# [INSTRUCTIONS TO FOLLOW]
Search the listing below for "UsdVariantGetAll". Copy each matching line.

# [INFORMATION GIVEN]
________________

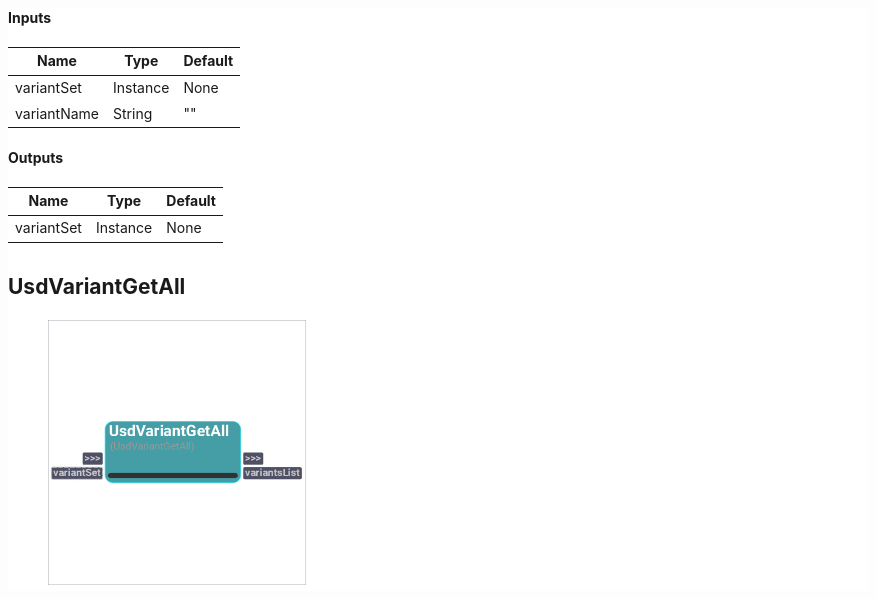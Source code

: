     

#### Inputs
| Name | Type | Default
| --- | --- | --- |
| variantSet | Instance | None
| variantName | String | ""

#### Outputs
| Name | Type | Default |
| --- | --- | --- |
| variantSet | Instance | None


## UsdVariantGetAll
<figure style="width: 30%">
	<img src="images\UsdVariantGetAll.png" alt="Node UI">
</figure>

________________

# [RESULT OF THIS TASK]
## UsdVariantGetAll
	<img src="images\UsdVariantGetAll.png" alt="Node UI">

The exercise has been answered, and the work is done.